▸ **Directions for this task**
In the material below, find each line holding the string "small" and copy it.

---- Data supplied

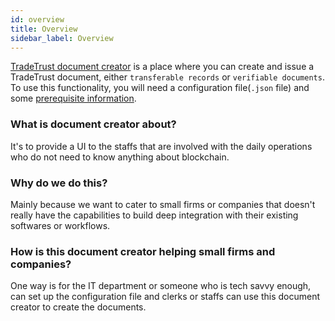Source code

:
 ```yaml
---
id: overview
title: Overview
sidebar_label: Overview
---
```


[TradeTrust document creator](https://creator.tradetrust.io) is a place where you can create and issue a TradeTrust document, either `transferable records` or `verifiable documents`. To use this functionality, you will need a configuration file(`.json` file) and some [prerequisite information](/docs/4.x/reference/document-creator/prerequisites).

### What is document creator about?

It's to provide a UI to the staffs that are involved with the daily operations who do not need to know anything about blockchain.

### Why do we do this?

Mainly because we want to cater to small firms or companies that doesn't really have the capabilities to build deep integration with their existing softwares or workflows.

### How is this document creator helping small firms and companies?

One way is for the IT department or someone who is tech savvy enough, can set up the configuration file and clerks or staffs can use this document creator to create the documents.
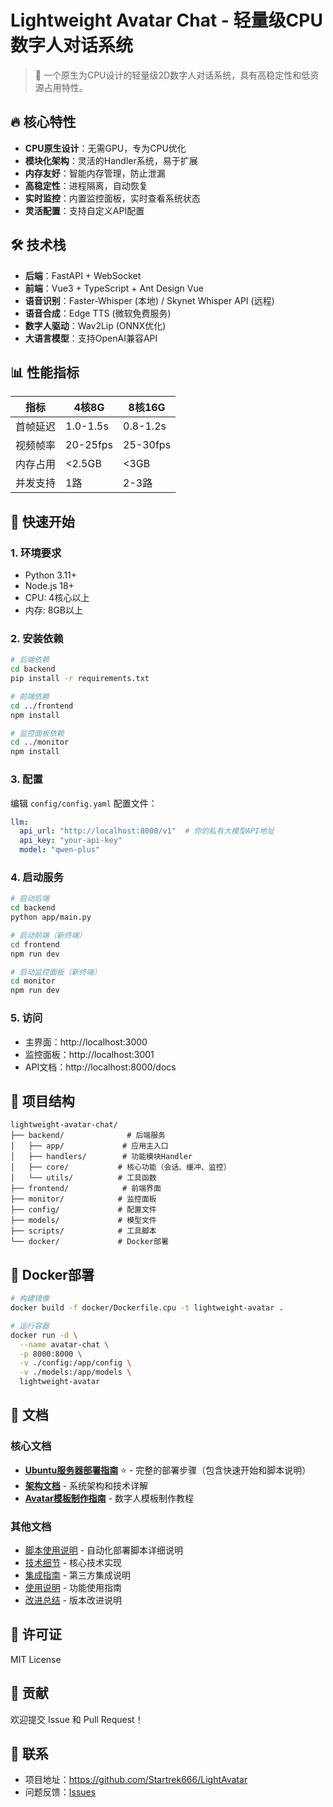 # Lightweight Avatar Chat - 轻量级CPU数字人对话系统

> 🚀 一个原生为CPU设计的轻量级2D数字人对话系统，具有高稳定性和低资源占用特性。

## 🔥 核心特性

- **CPU原生设计**：无需GPU，专为CPU优化
- **模块化架构**：灵活的Handler系统，易于扩展
- **内存友好**：智能内存管理，防止泄漏
- **高稳定性**：进程隔离，自动恢复
- **实时监控**：内置监控面板，实时查看系统状态
- **灵活配置**：支持自定义API配置

## 🛠️ 技术栈

- **后端**：FastAPI + WebSocket
- **前端**：Vue3 + TypeScript + Ant Design Vue
- **语音识别**：Faster-Whisper (本地) / Skynet Whisper API (远程)
- **语音合成**：Edge TTS (微软免费服务)
- **数字人驱动**：Wav2Lip (ONNX优化)
- **大语言模型**：支持OpenAI兼容API

## 📊 性能指标

| 指标 | 4核8G | 8核16G |
|-----|-------|--------|
| 首帧延迟 | 1.0-1.5s | 0.8-1.2s |
| 视频帧率 | 20-25fps | 25-30fps |
| 内存占用 | <2.5GB | <3GB |
| 并发支持 | 1路 | 2-3路 |

## 🚀 快速开始

### 1. 环境要求

- Python 3.11+
- Node.js 18+
- CPU: 4核心以上
- 内存: 8GB以上

### 2. 安装依赖

```bash
# 后端依赖
cd backend
pip install -r requirements.txt

# 前端依赖
cd ../frontend
npm install

# 监控面板依赖
cd ../monitor
npm install
```

### 3. 配置

编辑 `config/config.yaml` 配置文件：

```yaml
llm:
  api_url: "http://localhost:8000/v1"  # 你的私有大模型API地址
  api_key: "your-api-key"
  model: "qwen-plus"
```

### 4. 启动服务

```bash
# 启动后端
cd backend
python app/main.py

# 启动前端（新终端）
cd frontend
npm run dev

# 启动监控面板（新终端）
cd monitor
npm run dev
```

### 5. 访问

- 主界面：http://localhost:3000
- 监控面板：http://localhost:3001
- API文档：http://localhost:8000/docs

## 📁 项目结构

```
lightweight-avatar-chat/
├── backend/              # 后端服务
│   ├── app/             # 应用主入口
│   ├── handlers/        # 功能模块Handler
│   ├── core/           # 核心功能（会话、缓冲、监控）
│   └── utils/          # 工具函数
├── frontend/            # 前端界面
├── monitor/            # 监控面板
├── config/             # 配置文件
├── models/             # 模型文件
├── scripts/            # 工具脚本
└── docker/             # Docker部署
```

## 🐳 Docker部署

```bash
# 构建镜像
docker build -f docker/Dockerfile.cpu -t lightweight-avatar .

# 运行容器
docker run -d \
  --name avatar-chat \
  -p 8000:8000 \
  -v ./config:/app/config \
  -v ./models:/app/models \
  lightweight-avatar
```

## 📖 文档

### 核心文档
- **[Ubuntu服务器部署指南](docs/UBUNTU_DEPLOYMENT.md)** ⭐ - 完整的部署步骤（包含快速开始和脚本说明）
- **[架构文档](docs/ARCHITECTURE.md)** - 系统架构和技术详解
- **[Avatar模板制作指南](docs/AVATAR_TEMPLATE_GUIDE.md)** - 数字人模板制作教程

### 其他文档
- [脚本使用说明](scripts/README.md) - 自动化部署脚本详细说明
- [技术细节](docs/TECHNICAL_DETAILS.md) - 核心技术实现
- [集成指南](docs/INTEGRATION_GUIDE.md) - 第三方集成说明
- [使用说明](docs/USAGE.md) - 功能使用指南
- [改进总结](docs/IMPROVEMENTS_SUMMARY.md) - 版本改进说明

## 📝 许可证

MIT License

## 🤝 贡献

欢迎提交 Issue 和 Pull Request！

## 📧 联系

- 项目地址：https://github.com/Startrek666/LightAvatar
- 问题反馈：[Issues](https://github.com/Startrek666/LightAvatar/issues)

--------

▸ **Result of this exercise**
Mainly because we want to cater to small firms or companies that doesn't really have the capabilities to build deep integration with their existing softwares or workflows.
### How is this document creator helping small firms and companies?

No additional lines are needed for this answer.